Flatten a data point from a space.

This is useful when e.g. points from spaces must be passed to a neural network, which only understands flat arrays of floats.

Parameters:
  • space – The space that x is flattened by

  • x – The value to flatten

Returns:
  • - For ``Box`` and ``MultiBinary``, this is a flattened array

  • - For ``Discrete`` and ``MultiDiscrete``, this is a flattened one-hot array of the sample

  • - For ``Tuple`` and ``Dict``, this is a concatenated array the subspaces (does not support graph subspaces)

  • - For graph spaces, returns `GraphInstance` where

    • nodes are n x k arrays

    • edges are either:
      • m x k arrays

      • None

    • edge_links are either:
      • m x 2 arrays

      • None

Raises:

NotImplementedError – If the space is not defined in gymnasium.spaces.

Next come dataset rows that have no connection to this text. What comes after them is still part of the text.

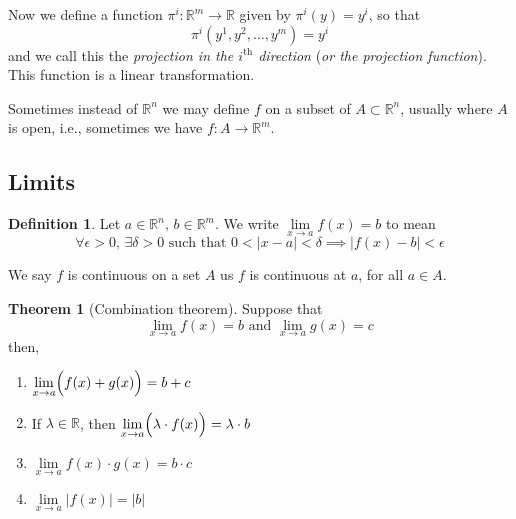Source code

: \documentclass[a4paper,14pt]{extarticle}
\theoremstyle{definition}
\newtheorem*{theorem}{Theorem}
\newtheorem*{definition}{Definition}
\begin{document}
\noindent Now we define a function $\pi^i:\mathbb{R}^m\rightarrow\mathbb{R}$ given by $\pi^i(y)=y^i$, so that
\[\pi^i(y^1,y^2,\ldots,y^m)=y^i\] and we call this the \emph{projection in the $i^{\text{th}}$ direction} (\emph{or the projection function}). This function is a linear transformation.

\begin{center}
\end{center}

Sometimes instead of $\mathbb{R}^n$ we may define $f$ on a subset of $A\subset\mathbb{R}^n$, usually where $A$ is open, i.e., sometimes we have
$f:A\rightarrow\mathbb{R}^m$.

\subsection{Limits}
\begin{definition}
	Let $a\in\mathbb{R}^n, \,b\in\mathbb{R}^m$. We write $\lim\limits_{x\to a} f(x)=b$ to mean
	\[\forall\epsilon>0, \,\exists\delta>0\text{ such that } 0<|x-a|<\delta\implies|f(x)-b|<\epsilon\]
\end{definition}

We say $f$ is continuous on a set $A$ us $f$ is continuous at $a$, for all $a\in A$.

\begin{theorem}[Combination theorem]
	Suppose that \[\lim\limits_{x\to a} f(x)=b\text{ and }\lim\limits_{x\to a} g(x)=c\] then,
	\begin{enumerate}
		\item $\lim\limits_{x\to a} \Bigl(f(x)+g(x)\Bigr)=b+c$
		\item If $\lambda\in\mathbb{R}$, then $\lim\limits_{x\to a} \Bigl(\lambda\cdot f(x)\Bigr)=\lambda\cdot b$
		\item $\lim\limits_{x\to a} f(x)\cdot g(x)=b\cdot c$
		\item $\lim\limits_{x\to a} |f(x)|=|b|$
	\end{enumerate}
\end{theorem}
\end{document}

gymnasium.spaces.utils.unflatten(space: Space[T], x: Union[ndarray, Dict, tuple, GraphInstance]) T#
gymnasium.spaces.utils.unflatten(space: Union[Box, MultiBinary], x: ndarray) ndarray
gymnasium.spaces.utils.unflatten(space: Union[Box, MultiBinary], x: ndarray) ndarray
gymnasium.spaces.utils.unflatten(space: Discrete, x: ndarray) int
gymnasium.spaces.utils.unflatten(space: MultiDiscrete, x: ndarray) ndarray
gymnasium.spaces.utils.unflatten(space: Tuple, x: Union[ndarray, tuple]) tuple
gymnasium.spaces.utils.unflatten(space: Dict, x: Union[ndarray, Dict]) dict
gymnasium.spaces.utils.unflatten(space: Graph, x: GraphInstance) GraphInstance
gymnasium.spaces.utils.unflatten(space: Text, x: ndarray) str
gymnasium.spaces.utils.unflatten(space: Sequence, x: tuple) tuple

Unflatten a data point from a space.

This reverses the transformation applied by flatten(). You must ensure that the space argument is the same as for the flatten() call.

Parameters:
  • space – The space used to unflatten x

  • x – The array to unflatten

Returns:

A point with a structure that matches the space.

Raises:

NotImplementedError – if the space is not defined in gymnasium.spaces.